▸ Exercise directions:
Write out every entry exactly as it appears, omitting the pictures.

▸ Available data:
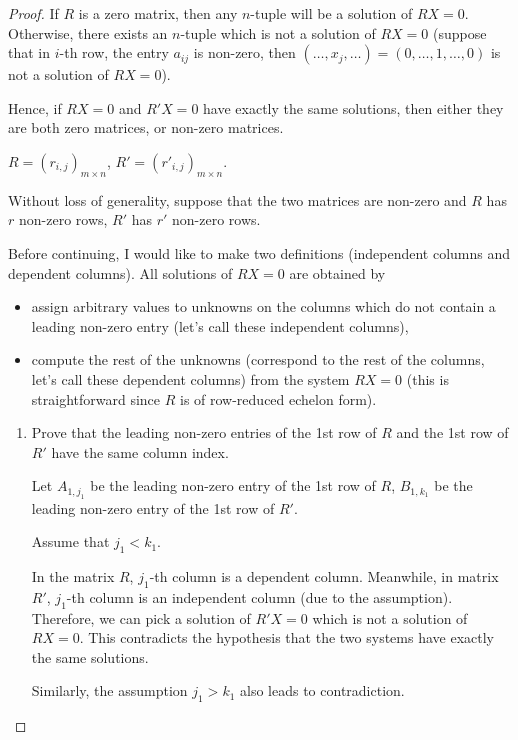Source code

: \begin{proof}
    If $R$ is a zero matrix, then any $n$-tuple will be a solution of $RX = 0$. Otherwise, there exists an $n$-tuple which is not a solution of $RX = 0$ (suppose that in $i$-th row, the entry $a_{ij}$ is non-zero, then $(\ldots, x_{j}, \ldots) = (0, \ldots, 1, \ldots, 0)$ is not a solution of $RX = 0$).

    Hence, if $RX = 0$ and $R'X = 0$ have exactly the same solutions, then either they are both zero matrices, or non-zero matrices.

    $R = {(r_{i,j})}_{m\times n}$, $R' = {(r'_{i,j})}_{m\times n}$.

    Without loss of generality, suppose that the two matrices are non-zero and $R$ has $r$ non-zero rows, $R'$ has $r'$ non-zero rows.

    Before continuing, I would like to make two definitions (independent columns and dependent columns). All solutions of $RX = 0$ are obtained by
    \begin{itemize}
        \item assign arbitrary values to unknowns on the columns which do not contain a leading non-zero entry (let's call these independent columns),
        \item compute the rest of the unknowns (correspond to the rest of the columns, let's call these dependent columns) from the system $RX = 0$ (this is straightforward since $R$ is of row-reduced echelon form).
    \end{itemize}

    \begin{enumerate}[label={\textbf{Step \arabic*.}},itemindent=0.5cm]
        \item Prove that the leading non-zero entries of the 1st row of $R$ and the 1st row of $R'$ have the same column index.

              Let $A_{1,j_{1}}$ be the leading non-zero entry of the 1st row of $R$, $B_{1,k_{1}}$ be the leading non-zero entry of the 1st row of $R'$.

              Assume that $j_{1} < k_{1}$.

              In the matrix $R$, $j_{1}$-th column is a dependent column. Meanwhile, in matrix $R'$, $j_{1}$-th column is an independent column (due to the assumption). Therefore, we can pick a solution of $R'X = 0$ which is not a solution of $RX = 0$. This contradicts the hypothesis that the two systems have exactly the same solutions.

              Similarly, the assumption $j_{1} > k_{1}$ also leads to contradiction.


\end{enumerate}
\end{proof}
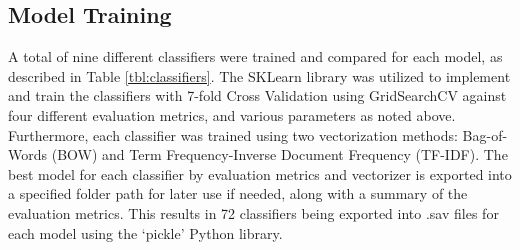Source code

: \documentclass[12pt]{article}
\begin{document}
\newpage

\subsection{Model Training}
A total of nine different classifiers were trained and compared for each model, as described in Table \ref{tbl:classifiers}. The SKLearn library was utilized to implement and train the classifiers with 7-fold Cross Validation using GridSearchCV against four different evaluation metrics, and various parameters as noted above. Furthermore, each classifier was trained using two vectorization methods: Bag-of-Words (BOW) and Term Frequency-Inverse Document Frequency (TF-IDF). The best model for each classifier by evaluation metrics and vectorizer is exported into a specified folder path for later use if needed, along with a summary of the evaluation metrics. This results in 72 classifiers being exported into .sav files for each model using the ‘pickle’ Python library.  
\end{document}
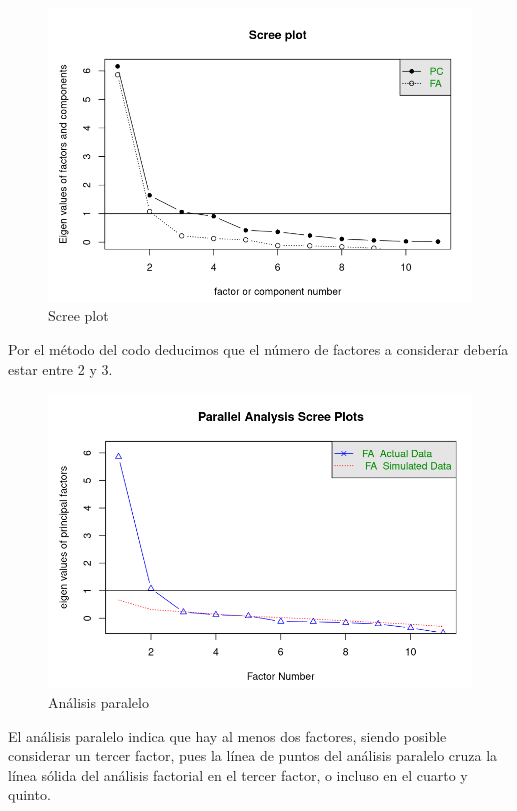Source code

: \documentclass[11pt,a4paper]{article}
\begin{document}
    \begin{figure}[H]
    	    \centering
    	    \includegraphics[scale=0.5]{screeplot2.png}
    	    \caption{Scree plot}
    	    \label{plot2}
    	\end{figure}
    	
    Por el método del codo deducimos que el número de factores a considerar debería estar entre 2 y 3. 
             \begin{figure}[H]
    	    \centering
    	    \includegraphics[scale=0.5]{parallel analysis.png}
    	    \caption{Análisis paralelo}
    	    \label{plot3}
    	\end{figure}
    	
    El análisis paralelo indica que hay al menos dos factores, siendo posible considerar un tercer factor, pues la línea de puntos del análisis paralelo cruza la línea sólida del análisis factorial en el tercer factor, o incluso en el cuarto y quinto.
    
\end{document}
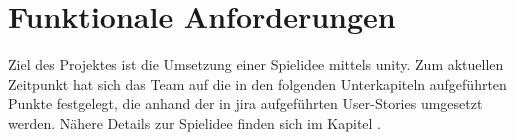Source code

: \documentclass[../main.tex]{subfiles}
\begin{document}
    \section{Funktionale Anforderungen}
    Ziel des Projektes ist die Umsetzung einer Spielidee mittels \gls{unity}. Zum aktuellen Zeitpunkt hat sich das Team auf die in den folgenden Unterkapiteln aufgeführten Punkte festgelegt, die anhand der in \gls{jira} aufgeführten User-Stories umgesetzt werden. Nähere Details zur Spielidee finden sich im Kapitel .
\end{document}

▸ Solved problem:
Source code

: \begin{proof}
    If $R$ is a zero matrix, then any $n$-tuple will be a solution of $RX = 0$. Otherwise, there exists an $n$-tuple which is not a solution of $RX = 0$ (suppose that in $i$-th row, the entry $a_{ij}$ is non-zero, then $(\ldots, x_{j}, \ldots) = (0, \ldots, 1, \ldots, 0)$ is not a solution of $RX = 0$).

    Hence, if $RX = 0$ and $R'X = 0$ have exactly the same solutions, then either they are both zero matrices, or non-zero matrices.

    $R = {(r_{i,j})}_{m\times n}$, $R' = {(r'_{i,j})}_{m\times n}$.

    Without loss of generality, suppose that the two matrices are non-zero and $R$ has $r$ non-zero rows, $R'$ has $r'$ non-zero rows.

    Before continuing, I would like to make two definitions (independent columns and dependent columns). All solutions of $RX = 0$ are obtained by
    \begin{itemize}
        \item assign arbitrary values to unknowns on the columns which do not contain a leading non-zero entry (let's call these independent columns),
        \item compute the rest of the unknowns (correspond to the rest of the columns, let's call these dependent columns) from the system $RX = 0$ (this is straightforward since $R$ is of row-reduced echelon form).
    \end{itemize}

    \begin{enumerate}[label={\textbf{Step \arabic*.}},itemindent=0.5cm]
        \item Prove that the leading non-zero entries of the 1st row of $R$ and the 1st row of $R'$ have the same column index.

              Let $A_{1,j_{1}}$ be the leading non-zero entry of the 1st row of $R$, $B_{1,k_{1}}$ be the leading non-zero entry of the 1st row of $R'$.

              Assume that $j_{1} < k_{1}$.

              In the matrix $R$, $j_{1}$-th column is a dependent column. Meanwhile, in matrix $R'$, $j_{1}$-th column is an independent column (due to the assumption). Therefore, we can pick a solution of $R'X = 0$ which is not a solution of $RX = 0$. This contradicts the hypothesis that the two systems have exactly the same solutions.

              Similarly, the assumption $j_{1} > k_{1}$ also leads to contradiction.


\end{enumerate}
\end{proof}
Source code

: \documentclass[12pt]{article}
\begin{document}
\newpage

\subsection{Model Training}
A total of nine different classifiers were trained and compared for each model, as described in Table \ref{tbl:classifiers}. The SKLearn library was utilized to implement and train the classifiers with 7-fold Cross Validation using GridSearchCV against four different evaluation metrics, and various parameters as noted above. Furthermore, each classifier was trained using two vectorization methods: Bag-of-Words (BOW) and Term Frequency-Inverse Document Frequency (TF-IDF). The best model for each classifier by evaluation metrics and vectorizer is exported into a specified folder path for later use if needed, along with a summary of the evaluation metrics. This results in 72 classifiers being exported into .sav files for each model using the ‘pickle’ Python library.  
\end{document}
Source code

: \documentclass[11pt,a4paper]{article}
\begin{document}
    \begin{figure}[H]
    	    \centering
    	    \includegraphics[scale=0.5]{screeplot2.png}
    	    \caption{Scree plot}
    	    \label{plot2}
    	\end{figure}
    	
    Por el método del codo deducimos que el número de factores a considerar debería estar entre 2 y 3. 
             \begin{figure}[H]
    	    \centering
    	    \includegraphics[scale=0.5]{parallel analysis.png}
    	    \caption{Análisis paralelo}
    	    \label{plot3}
    	\end{figure}
    	
    El análisis paralelo indica que hay al menos dos factores, siendo posible considerar un tercer factor, pues la línea de puntos del análisis paralelo cruza la línea sólida del análisis factorial en el tercer factor, o incluso en el cuarto y quinto.
    
\end{document}
Source code

: \documentclass[../main.tex]{subfiles}
\begin{document}
    \section{Funktionale Anforderungen}
    Ziel des Projektes ist die Umsetzung einer Spielidee mittels \gls{unity}. Zum aktuellen Zeitpunkt hat sich das Team auf die in den folgenden Unterkapiteln aufgeführten Punkte festgelegt, die anhand der in \gls{jira} aufgeführten User-Stories umgesetzt werden. Nähere Details zur Spielidee finden sich im Kapitel .
\end{document}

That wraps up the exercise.